Among a list of medical equipment the Doctors asked me to try and obtain for them was an Incubator for the Maternity ward, as the only one they had was broken and unrepairable. I will feature the Incubator story in my next blog, the bureaucracy
involved is unbelievable.

Friday 13 March 2009

End First Visit

The day of the first hospital visit arrived and I set off with Anatoli and his friend Grigori to collect his minibus from the lockup. Two hours later we arrived at the lockups after a tram and Metro journey, magnificent metro stations deep underground with three long escalators, and marble halls. We headed North West from Kiev through a mixture of houses, factories, and farmlands. Travelling along the edges of long fast stretches of roads were traditional horse and carts, bicycles, people. The weather was cold but dry. We turned off the major road onto smaller roads
passing through small towns with strange sounding names, like Baradanka, where I watched a woman buying a large live fish from a water filled basin. The fish jumped off the weighing scales onto the street but was lifted and put into her shopping bag.
Stopping the minibus my friends pointed to an old wooden sign at the roadside, that’s
the original sign for Malin in Russian, now we just need to find the hospital. We drove past picturesque houses with gardens, larger buildings including the local newspaper offices and into the town centre. I was able to read a some Cyrillic names
one for shop, one for hotel, one for bank, as for me to try to ask where hospital was impossible. I listened as Anatoli and Grigori asked where the hospital was understanding not a word.
We arrived at the hospital, a large white tiled building looking more like an abandoned factory than a hospital, poorly dressed people outside the entrance, and really old ambulances in the yard. I followed my friends through the entrance where they asked how to get to the children’s Department. As we walked up broken uneven stairs, with loose banisters, broken light fittings, and draughty windows It was not just the outside that looked like an abandoned factory. When we went into the children’s Department introducing ourselves to the Doctors and Nurses they were so happy to see us. Anatoli explained to them about who I was, and why I wanted to help the children in their care, they invited us to a meal in their office.
I had taken £100 of my own money with me and I went with a Dr. Victoria to the
local bank to change into Ukrainian money then to the chemist to buy medicines
and baby milk powder for the children.
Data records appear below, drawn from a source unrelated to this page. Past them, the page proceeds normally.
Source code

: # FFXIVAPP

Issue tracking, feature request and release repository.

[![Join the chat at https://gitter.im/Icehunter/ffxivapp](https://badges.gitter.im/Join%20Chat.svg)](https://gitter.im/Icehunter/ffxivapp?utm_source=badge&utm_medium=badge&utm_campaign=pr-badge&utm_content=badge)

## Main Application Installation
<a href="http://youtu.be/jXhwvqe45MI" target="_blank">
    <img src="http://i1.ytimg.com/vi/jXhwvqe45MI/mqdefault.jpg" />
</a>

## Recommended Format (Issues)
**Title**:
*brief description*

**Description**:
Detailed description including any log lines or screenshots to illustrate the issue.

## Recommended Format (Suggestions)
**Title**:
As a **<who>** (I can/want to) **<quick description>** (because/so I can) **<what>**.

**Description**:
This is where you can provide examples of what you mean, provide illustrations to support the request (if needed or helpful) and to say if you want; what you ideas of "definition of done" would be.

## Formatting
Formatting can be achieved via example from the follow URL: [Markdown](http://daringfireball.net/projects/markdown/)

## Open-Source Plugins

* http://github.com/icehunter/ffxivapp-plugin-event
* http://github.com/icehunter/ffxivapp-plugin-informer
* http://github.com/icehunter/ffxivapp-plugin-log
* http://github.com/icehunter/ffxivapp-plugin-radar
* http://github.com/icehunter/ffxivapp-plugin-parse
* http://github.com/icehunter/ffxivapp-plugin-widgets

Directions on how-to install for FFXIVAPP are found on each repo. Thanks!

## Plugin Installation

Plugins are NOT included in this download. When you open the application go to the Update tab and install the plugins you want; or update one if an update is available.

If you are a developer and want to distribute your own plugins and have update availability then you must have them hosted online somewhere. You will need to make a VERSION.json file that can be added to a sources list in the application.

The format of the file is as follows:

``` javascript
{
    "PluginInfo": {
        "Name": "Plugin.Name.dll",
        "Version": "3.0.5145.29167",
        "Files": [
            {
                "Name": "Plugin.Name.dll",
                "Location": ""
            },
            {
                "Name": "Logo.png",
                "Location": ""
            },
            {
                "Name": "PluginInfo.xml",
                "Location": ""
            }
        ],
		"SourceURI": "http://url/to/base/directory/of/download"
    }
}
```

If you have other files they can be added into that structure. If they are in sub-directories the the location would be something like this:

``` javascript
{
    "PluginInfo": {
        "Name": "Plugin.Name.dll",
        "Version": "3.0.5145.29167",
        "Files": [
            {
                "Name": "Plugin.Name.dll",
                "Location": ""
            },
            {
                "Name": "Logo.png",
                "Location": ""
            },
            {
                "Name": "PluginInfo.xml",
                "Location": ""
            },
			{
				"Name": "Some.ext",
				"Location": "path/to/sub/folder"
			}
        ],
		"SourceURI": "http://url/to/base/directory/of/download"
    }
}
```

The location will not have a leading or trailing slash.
As I watched a baby being given milk bought with some of the money I had brought, it was a humbling experience.
When we left waving goodbye to Doctors, Nurses, Mothers and children, I knew
that I would return.

Wednesday 4 March 2009

First Visit Final Stage.

As I waited in a very large waiting room in Kiev's International Railway station surrounded by people talking in a language I did not understand. Tanya had prior to leaving arranged for someone to help me make contact with Anatoli, but how. Then I saw a man holding aloft a cardboard hand written placard with what looked like my name written on it. I made myself known to him and he took me by taxi to an apartment in a block of high rise flats. Everything was an experience,the people, buildings,trams, the Metro, streets, markets, everything. Sasha the man who collected me and his wife gave me borsh, bread and tea. I tried out some Russian words I knew, smiles all round but no understanding. About two hours later my friend Anatoli arrived and asked me why I never told him I was coming to Ukraine at that time. I suppose in retrospect I should have, but as he had said come anytime, I thought I would surprise him. When I left Scotland to go over I had no idea of the difficultie I would face trying to get there, but you live and learn. I was in Ukraine in Eastern Europe for the first time. Anatoli took me in the rush hour to his apartment, we travelled by Metro and tram what a journey, like sardines jammed in carriages on the Metro. That night I slept in a bed after three nights on buses, it was
great. The next few days were spent making arrangments to visit the hospital I had come to
visit. What would it be like, I was a bit apprehensive, what would the Doctors and hospital administrators think about me coming to their hospital.